EXTRACTED DATA Block Start
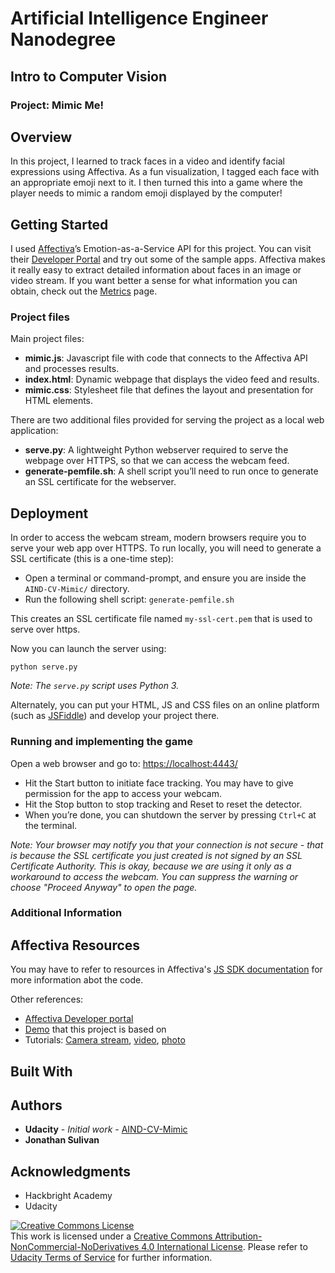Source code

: # Artificial Intelligence Engineer Nanodegree
## Intro to Computer Vision
### Project: Mimic Me!
## Overview

In this project, I learned to track faces in a video and identify facial expressions using Affectiva. As a fun visualization, I tagged each face with an appropriate emoji next to it. I then turned this into a game where the player needs to mimic a random emoji displayed by the computer!


## Getting Started

I used [Affectiva](http://www.affectiva.com/)’s Emotion-as-a-Service API for this project. You can visit their [Developer Portal](http://developer.affectiva.com/) and try out some of the sample apps. Affectiva makes it really easy to extract detailed information about faces in an image or video stream. If you want better a sense for what information you can obtain, check out the [Metrics](http://developer.affectiva.com/metrics/) page.

### Project files
Main project files:
- **mimic.js**: Javascript file with code that connects to the Affectiva API and processes results.
- **index.html**: Dynamic webpage that displays the video feed and results.
- **mimic.css**: Stylesheet file that defines the layout and presentation for HTML elements.

There are two additional files provided for serving the project as a local web application: 

- **serve.py**: A lightweight Python webserver required to serve the webpage over HTTPS, so that we can access the webcam feed.
- **generate-pemfile.sh**: A shell script you’ll need to run once to generate an SSL certificate for the webserver.

## Deployment

In order to access the webcam stream, modern browsers require you to serve your web app over HTTPS. To run locally, you will need to generate a SSL certificate (this is a one-time step):

- Open a terminal or command-prompt, and ensure you are inside the `AIND-CV-Mimic/` directory.
- Run the following shell script: `generate-pemfile.sh`

This creates an SSL certificate file named `my-ssl-cert.pem` that is used to serve over https.

Now you can launch the server using:

```
python serve.py
```

_Note: The `serve.py` script uses Python 3._

Alternately, you can put your HTML, JS and CSS files on an online platform (such as [JSFiddle](https://jsfiddle.net/)) and develop your project there.

### Running and implementing the game

Open a web browser and go to: [https://localhost:4443/](https://localhost:4443/)

- Hit the Start button to initiate face tracking. You may have to give permission for the app to access your webcam.
- Hit the Stop button to stop tracking and Reset to reset the detector.
- When you’re done, you can shutdown the server by pressing `Ctrl+C` at the terminal.

_Note: Your browser may notify you that your connection is not secure - that is because the SSL certificate you just created is not signed by an SSL Certificate Authority‎. This is okay, because we are using it only as a workaround to access the webcam. You can suppress the warning or choose "Proceed Anyway" to open the page._


 
### Additional Information
## Affectiva Resources

You may have to refer to resources in Affectiva's [JS SDK documentation](https://affectiva.readme.io/docs/getting-started-with-the-emotion-sdk-for-javascript) for more information abot the code.

Other references:

- [Affectiva Developer portal](http://developer.affectiva.com/index.html)
- [Demo](https://jsfiddle.net/affectiva/opyh5e8d/show/) that this project is based on
- Tutorials:
 [Camera stream](https://affectiva.readme.io/docs/analyze-the-camera-stream-3), [video](https://affectiva.readme.io/docs/analyze-a-video-frame-stream-4), [photo](https://affectiva.readme.io/docs/analyze-a-photo-3)

## Built With
## Authors
* **Udacity** - *Initial work* - [AIND-CV-Mimic](https://github.com/udacity/AIND-CV-Mimic)
* **Jonathan Sulivan**

## Acknowledgments
* Hackbright Academy
* Udacity


<a rel="license" href="http://creativecommons.org/licenses/by-nc-nd/4.0/"><img alt="Creative Commons License" style="border-width:0" src="https://i.creativecommons.org/l/by-nc-nd/4.0/88x31.png" /></a><br />This work is licensed under a <a rel="license" href="http://creativecommons.org/licenses/by-nc-nd/4.0/">Creative Commons Attribution-NonCommercial-NoDerivatives 4.0 International License</a>. Please refer to [Udacity Terms of Service](https://www.udacity.com/legal) for further information.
EXTRACTED DATA Block End
PROBLEM REQUIREMENTS:
Give back all the data exactly, minus pictures.

WRITTEN ANSWER:
Source code

: # Artificial Intelligence Engineer Nanodegree
## Intro to Computer Vision
### Project: Mimic Me!
## Overview

In this project, I learned to track faces in a video and identify facial expressions using Affectiva. As a fun visualization, I tagged each face with an appropriate emoji next to it. I then turned this into a game where the player needs to mimic a random emoji displayed by the computer!


## Getting Started

I used [Affectiva](http://www.affectiva.com/)’s Emotion-as-a-Service API for this project. You can visit their [Developer Portal](http://developer.affectiva.com/) and try out some of the sample apps. Affectiva makes it really easy to extract detailed information about faces in an image or video stream. If you want better a sense for what information you can obtain, check out the [Metrics](http://developer.affectiva.com/metrics/) page.

### Project files
Main project files:
- **mimic.js**: Javascript file with code that connects to the Affectiva API and processes results.
- **index.html**: Dynamic webpage that displays the video feed and results.
- **mimic.css**: Stylesheet file that defines the layout and presentation for HTML elements.

There are two additional files provided for serving the project as a local web application: 

- **serve.py**: A lightweight Python webserver required to serve the webpage over HTTPS, so that we can access the webcam feed.
- **generate-pemfile.sh**: A shell script you’ll need to run once to generate an SSL certificate for the webserver.

## Deployment

In order to access the webcam stream, modern browsers require you to serve your web app over HTTPS. To run locally, you will need to generate a SSL certificate (this is a one-time step):

- Open a terminal or command-prompt, and ensure you are inside the `AIND-CV-Mimic/` directory.
- Run the following shell script: `generate-pemfile.sh`

This creates an SSL certificate file named `my-ssl-cert.pem` that is used to serve over https.

Now you can launch the server using:

```
python serve.py
```

_Note: The `serve.py` script uses Python 3._

Alternately, you can put your HTML, JS and CSS files on an online platform (such as [JSFiddle](https://jsfiddle.net/)) and develop your project there.

### Running and implementing the game

Open a web browser and go to: [https://localhost:4443/](https://localhost:4443/)

- Hit the Start button to initiate face tracking. You may have to give permission for the app to access your webcam.
- Hit the Stop button to stop tracking and Reset to reset the detector.
- When you’re done, you can shutdown the server by pressing `Ctrl+C` at the terminal.

_Note: Your browser may notify you that your connection is not secure - that is because the SSL certificate you just created is not signed by an SSL Certificate Authority‎. This is okay, because we are using it only as a workaround to access the webcam. You can suppress the warning or choose "Proceed Anyway" to open the page._


 
### Additional Information
## Affectiva Resources

You may have to refer to resources in Affectiva's [JS SDK documentation](https://affectiva.readme.io/docs/getting-started-with-the-emotion-sdk-for-javascript) for more information abot the code.

Other references:

- [Affectiva Developer portal](http://developer.affectiva.com/index.html)
- [Demo](https://jsfiddle.net/affectiva/opyh5e8d/show/) that this project is based on
- Tutorials:
 [Camera stream](https://affectiva.readme.io/docs/analyze-the-camera-stream-3), [video](https://affectiva.readme.io/docs/analyze-a-video-frame-stream-4), [photo](https://affectiva.readme.io/docs/analyze-a-photo-3)

## Built With
## Authors
* **Udacity** - *Initial work* - [AIND-CV-Mimic](https://github.com/udacity/AIND-CV-Mimic)
* **Jonathan Sulivan**

## Acknowledgments
* Hackbright Academy
* Udacity


<a rel="license" href="http://creativecommons.org/licenses/by-nc-nd/4.0/"><img alt="Creative Commons License" style="border-width:0" src="https://i.creativecommons.org/l/by-nc-nd/4.0/88x31.png" /></a><br />This work is licensed under a <a rel="license" href="http://creativecommons.org/licenses/by-nc-nd/4.0/">Creative Commons Attribution-NonCommercial-NoDerivatives 4.0 International License</a>. Please refer to [Udacity Terms of Service](https://www.udacity.com/legal) for further information.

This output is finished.